Faster Horses fest celebrates USA
Brooklyn, Mich. -- Eric Church brought the first day of Faster Horses to a close Friday night with a tight set that focused on the connection between artist and audience, or the relationship between “melody and memory,” as he explained to the crowd during his set-closer, “Springsteen.”
It was a strong end to the first day of the three-day country music festival, which bills itself as the “Party of the Summer” and does a pretty good job of living up to that billing.
A crowd of more than 40,000 descended on the grounds of Michigan International Speedway beginning Thursday, setting up camp for a weekend-long celebration of country music, summertime and America.
Fans partied hard in the MIS infield and at campgrounds around the site all day and into the night, playing drinking games, yard games and blasting tunes. The mood was purely festive; as one festivalgoer’s T-shirt put it, “I don’t do political parties, I just do parties.”
At this party, now in its fourth year and wrapping up Sunday night, you couldn’t go more than a few feet without seeing an American flag, whether it was on a T-shirt, tank top, pair of shorts, bikini, socks, hat, beer cooler or inked on someone’s skin. Running a close second was Budweiser and Bud Light apparel, with Detroit Tigers gear coming in a distant third.
America was clearly the star of the show, with fans breaking into spontaneous “U-S-A! U-S-A!” chants throughout the day. Country music legend Wynonna Judd brought a fan up on stage during her early evening set, and when given the chance to speak, the fan started a “U-S-A!” chant. It’s just that kind of party.
The festival site grew this year to include a marketplace dedicated to goods and services made in Michigan, and there’s also a new village of vendors that includes places to buy cowboy boots, cowboy hats or other cowboy-themed apparel. There’s a general store that sells necessities like toiletries and beer pong kits, and there’s a place to buy something called a “Pouch Couch,” which is like a rectangle-shaped bean bag chair that forms around you when you lay on it. (They looked pretty spectacular, if difficult to get out of.)

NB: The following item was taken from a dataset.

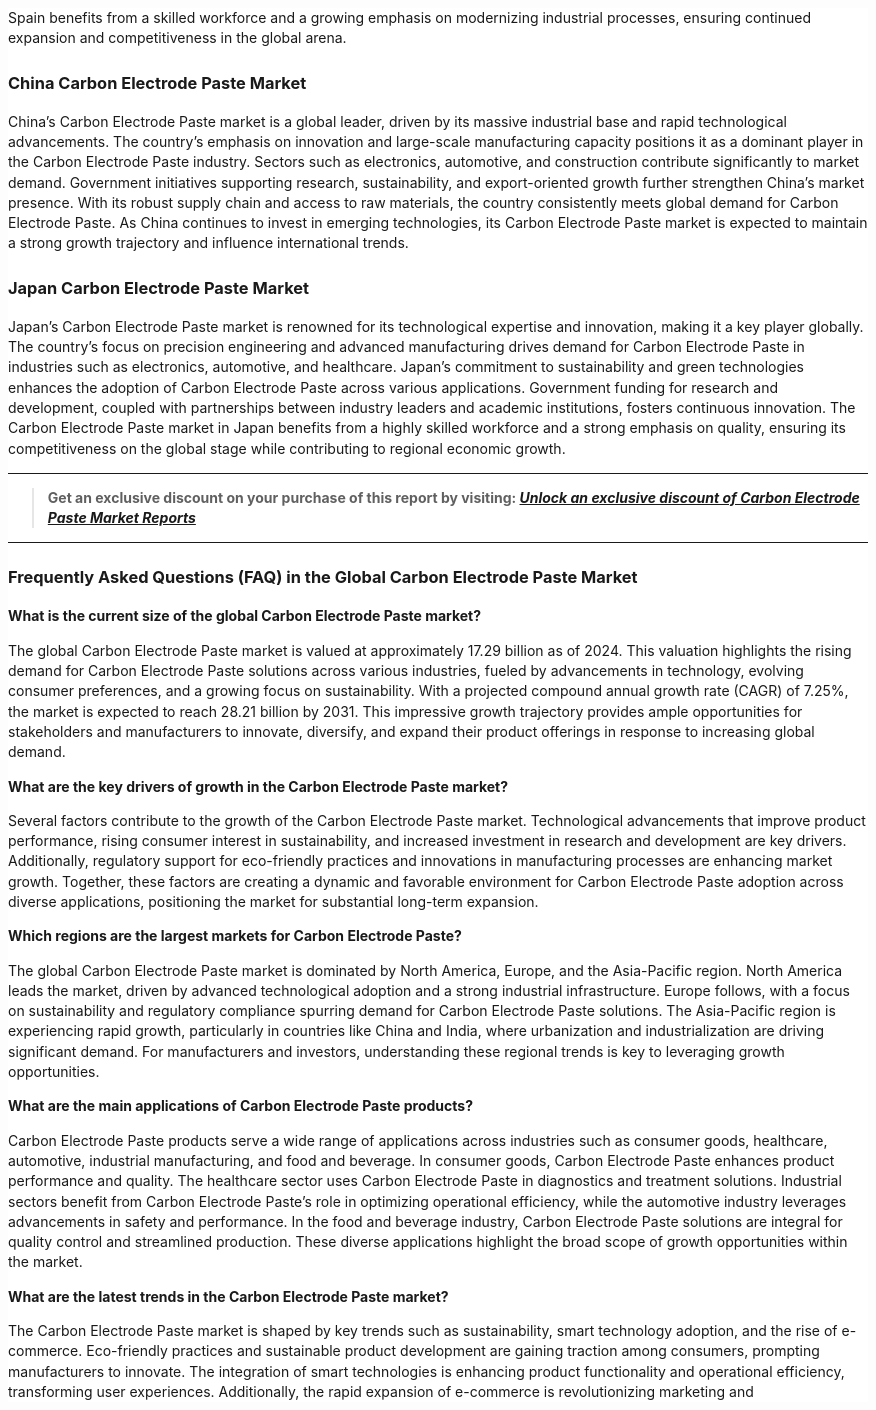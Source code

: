 Spain benefits from a skilled workforce and a growing emphasis on modernizing industrial processes, ensuring continued expansion and competitiveness in the global arena.</p><h3>China Carbon Electrode Paste Market</h3><p>China&rsquo;s Carbon Electrode Paste market is a global leader, driven by its massive industrial base and rapid technological advancements. The country&rsquo;s emphasis on innovation and large-scale manufacturing capacity positions it as a dominant player in the Carbon Electrode Paste industry. Sectors such as electronics, automotive, and construction contribute significantly to market demand. Government initiatives supporting research, sustainability, and export-oriented growth further strengthen China&rsquo;s market presence. With its robust supply chain and access to raw materials, the country consistently meets global demand for Carbon Electrode Paste. As China continues to invest in emerging technologies, its Carbon Electrode Paste market is expected to maintain a strong growth trajectory and influence international trends.</p><h3>Japan Carbon Electrode Paste Market</h3><p>Japan&rsquo;s Carbon Electrode Paste market is renowned for its technological expertise and innovation, making it a key player globally. The country&rsquo;s focus on precision engineering and advanced manufacturing drives demand for Carbon Electrode Paste in industries such as electronics, automotive, and healthcare. Japan&rsquo;s commitment to sustainability and green technologies enhances the adoption of Carbon Electrode Paste across various applications. Government funding for research and development, coupled with partnerships between industry leaders and academic institutions, fosters continuous innovation. The Carbon Electrode Paste market in Japan benefits from a highly skilled workforce and a strong emphasis on quality, ensuring its competitiveness on the global stage while contributing to regional economic growth.</p><hr /><blockquote><p><strong>Get an exclusive discount on your purchase of this report by visiting: <em><a href="://marketresearchpulse.com/ask-for-discount/96075?utm_source=Github&amp;utm_medium=019">Unlock an exclusive discount of Carbon Electrode Paste Market Reports</a></em>&nbsp;</strong></p></blockquote><hr /><h3>Frequently Asked Questions (FAQ) in the Global Carbon Electrode Paste Market</h3><p><strong>What is the current size of the global Carbon Electrode Paste market?</strong></p><p>The global Carbon Electrode Paste market is valued at approximately 17.29 billion as of 2024. This valuation highlights the rising demand for Carbon Electrode Paste solutions across various industries, fueled by advancements in technology, evolving consumer preferences, and a growing focus on sustainability. With a projected compound annual growth rate (CAGR) of 7.25%, the market is expected to reach 28.21 billion by 2031. This impressive growth trajectory provides ample opportunities for stakeholders and manufacturers to innovate, diversify, and expand their product offerings in response to increasing global demand.</p><p><strong>What are the key drivers of growth in the Carbon Electrode Paste market?</strong></p><p>Several factors contribute to the growth of the Carbon Electrode Paste market. Technological advancements that improve product performance, rising consumer interest in sustainability, and increased investment in research and development are key drivers. Additionally, regulatory support for eco-friendly practices and innovations in manufacturing processes are enhancing market growth. Together, these factors are creating a dynamic and favorable environment for Carbon Electrode Paste adoption across diverse applications, positioning the market for substantial long-term expansion.</p><p><strong>Which regions are the largest markets for Carbon Electrode Paste?</strong></p><p>The global Carbon Electrode Paste market is dominated by North America, Europe, and the Asia-Pacific region. North America leads the market, driven by advanced technological adoption and a strong industrial infrastructure. Europe follows, with a focus on sustainability and regulatory compliance spurring demand for Carbon Electrode Paste solutions. The Asia-Pacific region is experiencing rapid growth, particularly in countries like China and India, where urbanization and industrialization are driving significant demand. For manufacturers and investors, understanding these regional trends is key to leveraging growth opportunities.</p><p><strong>What are the main applications of Carbon Electrode Paste products?</strong></p><p>Carbon Electrode Paste products serve a wide range of applications across industries such as consumer goods, healthcare, automotive, industrial manufacturing, and food and beverage. In consumer goods, Carbon Electrode Paste enhances product performance and quality. The healthcare sector uses Carbon Electrode Paste in diagnostics and treatment solutions. Industrial sectors benefit from Carbon Electrode Paste&rsquo;s role in optimizing operational efficiency, while the automotive industry leverages advancements in safety and performance. In the food and beverage industry, Carbon Electrode Paste solutions are integral for quality control and streamlined production. These diverse applications highlight the broad scope of growth opportunities within the market.</p><p><strong>What are the latest trends in the Carbon Electrode Paste market?</strong></p><p>The Carbon Electrode Paste market is shaped by key trends such as sustainability, smart technology adoption, and the rise of e-commerce. Eco-friendly practices and sustainable product development are gaining traction among consumers, prompting manufacturers to innovate. The integration of smart technologies is enhancing product functionality and operational efficiency, transforming user experiences. Additionally, the rapid expansion of e-commerce is revolutionizing marketing and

Returning attractions include a ferris wheel, giant waterslide and vertigo swing set, along with a human foosball and beach volleyball areas.
And there’s also a fully stocked lineup of country music, which included artists singing songs about good times and drinking which fans devoured while having good times and drinking. Faster Horses holds a mirror up to itself and loves what it sees.
Rochester native Jana Kramer played to her home state crowd early in the day, getting things revved up by asking the crowd, “Y’all ready to pop some bottles tonight?” Jon Pardi followed, celebrating the fans “out here in the land of the working people” and asking rhetorically, “who likes cold beer in Michigan?”
Wynonna was especially feisty during her early evening set, playing up her veteran status by asking the crowd if they were familiar with artifacts such as jukeboxes and compact discs. She developed a back and forth with a fan in the front row wearing a Jim Harbaugh jersey, jokingly threatening to fight him before smiling everything off by flashing her electric smile.
But she wasn’t done talking smack. She singled out Blake Shelton, who used to open concerts for her “back before he became Mr. L.A.,” and said she’s willing to risk going to jail to fight him. She closed her set by singing a crisp version of “No One Else on Earth,” bringing up a fan on stage and rolling her eyes at the fan’s drunkenness. It was tough to tell if she was being very snarky or just Wynonna, but it was a truly entertaining show. “Did we have fun or what?” Wynonna asked as she left the stage. “And that’s why I come to Michigan.”
If Wynonna was proudly old school, Sam Hunt was assertively new school, opening his set with the instrumental from Jay Z and Alicia Keys’ “Empire State of Mind” playing underneath clips from the Will Ferrell comedy “Talladega Nights.” At one point in his set he followed a cover of Rihanna’s “We Found Love” (which was mixed with his own “We Are Tonight”) with Merle Haggard’s “Mama Tried,” an example of the wide range of influences from which modern country pulls.
Hunt, who performed inside Faster Horses’ smaller “Next from Nashville” stage two years ago, rivaled headliner Eric Church in terms of crowd response and enthusiasm. But Church was all pro during his 90-minute, 19-song set, which was less about the kind of frivolous party anthems that filled so much of the day and more about soul, power and connection. When his band botched the first verse of “Sinners Like Me,” he merrily chided them on stage before restarting the song. “That’s okay for a lot of bands, but we prefer to play it in the right key,” he said, laughing to his bandmates but exemplifying his commitment to craft.
A slight rain fell during Church’s set but it was not enough to harsh the mood of the crowd, which was still staring down two full days of partying.
Jason Alden headlines Saturday night and Lady Antebellum closes out the festival on Sunday, and then the countdown begins toward next year’s party of the summer.